I did not let him finish. A sharp cut set afire the frost blossoms in his lover's silky night hair and his tongue wagged no more. He fell sideways and upon beholding her cantankerous lover's fallen corpse, the damsel vented the agony by the consequence of the adder seed that shackled and exploited her.

I took the one that planted the seed and there was indeed clear lack of appreciation. Perhaps the onlookers of my sister corpse weren't the only one's in delusion.

The act against my sister was a truce on a ruse that cost them their very lives. The carnage that unfolded was an act by a hand wielding a knife in great anger, sober from the drunk propriety, bringing forth a wellspring of blood.

Their act of monstrosity turned us into murderers, their adopted kin; the kinslayers, our saga, filled the annals inked in blood.

The woman's dark complexion turned pale and her body in shock was unready for self preservation. I loomed over her with a knife in my hand as cold practicality settled in. It only took one kill for me to think about murdering a woman. To eliminate the final witness.

I got on top of her and held the knife over her throat. The belated fear came, and a scream escaped from her lips, triggering something in me—an image of the one I adored, with a monster looming above her, donning my face.

I dropped the knife, overwhelmed by a visceral wave of repulsion, and instinctively distanced myself from her. Panic settled within me like a curtain of frost as I bore witness to the aftermath of senseless violence that unfolded before my eyes and done by my hand.

In desperation I searched for something tangible to anchor myself against the invading panic.

I stumbled here and there, my surroundings a blur of chaos. In the midst of this disarray, my sister, sensing my distress, swiftly approached to provide a tangible anchor in the storm that raged in my heart.

Her hand gripped mine and had grounded me, pulling me back from the edge of despair.

No words were said, no blame was imposed for the violence unleashed was an act of a mind too pained and ruined by unpunished evil.

"They t-took her from us. They t-took her from us, but she still lingers. I still s-see her. She d-doesn't go away. Why? Why? I k-killed them, I set her free, but why?" I p-put all of us in jeopardy, I... I..."

I shushed her and drew her into a hug, suppressing my tears, assuming the role that I had so evaded. The death of our sister was something I coped with aversion, but Devika faced it head-on, and that broke her.

I needed to protect her—no matter what—and so the death of my reluctance came.

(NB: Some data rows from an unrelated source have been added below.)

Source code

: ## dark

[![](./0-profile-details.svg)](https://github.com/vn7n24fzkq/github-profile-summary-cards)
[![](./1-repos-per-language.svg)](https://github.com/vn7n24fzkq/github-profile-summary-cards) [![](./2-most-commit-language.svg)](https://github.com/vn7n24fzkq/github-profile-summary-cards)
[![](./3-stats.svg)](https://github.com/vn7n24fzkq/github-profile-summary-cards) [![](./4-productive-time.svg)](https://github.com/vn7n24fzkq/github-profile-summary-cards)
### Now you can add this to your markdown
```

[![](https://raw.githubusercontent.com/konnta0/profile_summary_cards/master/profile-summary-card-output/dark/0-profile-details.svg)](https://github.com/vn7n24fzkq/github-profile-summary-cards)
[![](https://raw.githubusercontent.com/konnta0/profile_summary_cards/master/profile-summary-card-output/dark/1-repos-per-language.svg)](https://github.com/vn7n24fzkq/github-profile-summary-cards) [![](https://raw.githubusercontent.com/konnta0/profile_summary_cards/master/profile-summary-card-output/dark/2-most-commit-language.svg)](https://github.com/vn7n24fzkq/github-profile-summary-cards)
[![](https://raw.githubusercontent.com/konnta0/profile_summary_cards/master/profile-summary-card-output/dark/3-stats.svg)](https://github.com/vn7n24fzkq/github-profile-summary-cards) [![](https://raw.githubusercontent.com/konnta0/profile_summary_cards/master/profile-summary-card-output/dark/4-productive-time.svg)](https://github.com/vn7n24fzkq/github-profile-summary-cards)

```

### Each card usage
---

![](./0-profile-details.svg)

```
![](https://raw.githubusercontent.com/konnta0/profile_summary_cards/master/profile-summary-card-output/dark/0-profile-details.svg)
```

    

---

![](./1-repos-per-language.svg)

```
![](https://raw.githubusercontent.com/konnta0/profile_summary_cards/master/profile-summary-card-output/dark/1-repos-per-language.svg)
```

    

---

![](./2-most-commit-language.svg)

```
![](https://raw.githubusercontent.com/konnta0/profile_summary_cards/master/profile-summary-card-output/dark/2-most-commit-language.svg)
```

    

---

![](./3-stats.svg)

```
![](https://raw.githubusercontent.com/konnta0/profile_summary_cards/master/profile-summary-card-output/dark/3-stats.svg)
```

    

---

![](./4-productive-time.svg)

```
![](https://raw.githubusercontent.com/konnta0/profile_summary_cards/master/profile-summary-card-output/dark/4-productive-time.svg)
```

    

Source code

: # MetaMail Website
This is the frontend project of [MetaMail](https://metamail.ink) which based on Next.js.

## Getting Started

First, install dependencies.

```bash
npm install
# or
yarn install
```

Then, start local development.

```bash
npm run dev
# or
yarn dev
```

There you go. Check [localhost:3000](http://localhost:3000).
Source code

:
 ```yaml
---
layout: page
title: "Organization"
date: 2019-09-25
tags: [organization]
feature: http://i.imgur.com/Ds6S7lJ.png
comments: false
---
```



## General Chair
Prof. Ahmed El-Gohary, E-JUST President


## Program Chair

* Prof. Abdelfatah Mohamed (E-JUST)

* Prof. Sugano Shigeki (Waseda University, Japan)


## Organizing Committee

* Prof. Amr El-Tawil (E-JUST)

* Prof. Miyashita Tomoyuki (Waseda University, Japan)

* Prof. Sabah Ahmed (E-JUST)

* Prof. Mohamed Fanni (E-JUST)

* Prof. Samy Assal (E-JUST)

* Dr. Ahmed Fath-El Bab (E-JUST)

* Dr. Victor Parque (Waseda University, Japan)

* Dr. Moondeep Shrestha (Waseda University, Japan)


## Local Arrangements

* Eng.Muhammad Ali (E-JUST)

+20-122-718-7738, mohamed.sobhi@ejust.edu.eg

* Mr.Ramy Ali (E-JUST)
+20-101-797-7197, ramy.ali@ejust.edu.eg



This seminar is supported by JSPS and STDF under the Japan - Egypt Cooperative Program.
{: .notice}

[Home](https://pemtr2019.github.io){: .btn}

I took her hand, gripping it tight. I said, "Devika, you did not put us in jeopardy. This is my failure. Mine alone. It is not your fault. It is not your fault."

I kissed her forehead. "You did nothing wrong. Do not blame yourself for it. They did this to you. They broke you and brought this upon themselves,'

I wiped the tear from her eye. 'We will live through this. I promise you that I will not make the same mistake ever again. I will be the anchor you've been to me."

Glancing around, I realized the woman had disappeared into the night. "We need to go!" I hissed, hastily grabbing Devika's hand. I rushed through the front door and into the dimly lit alley.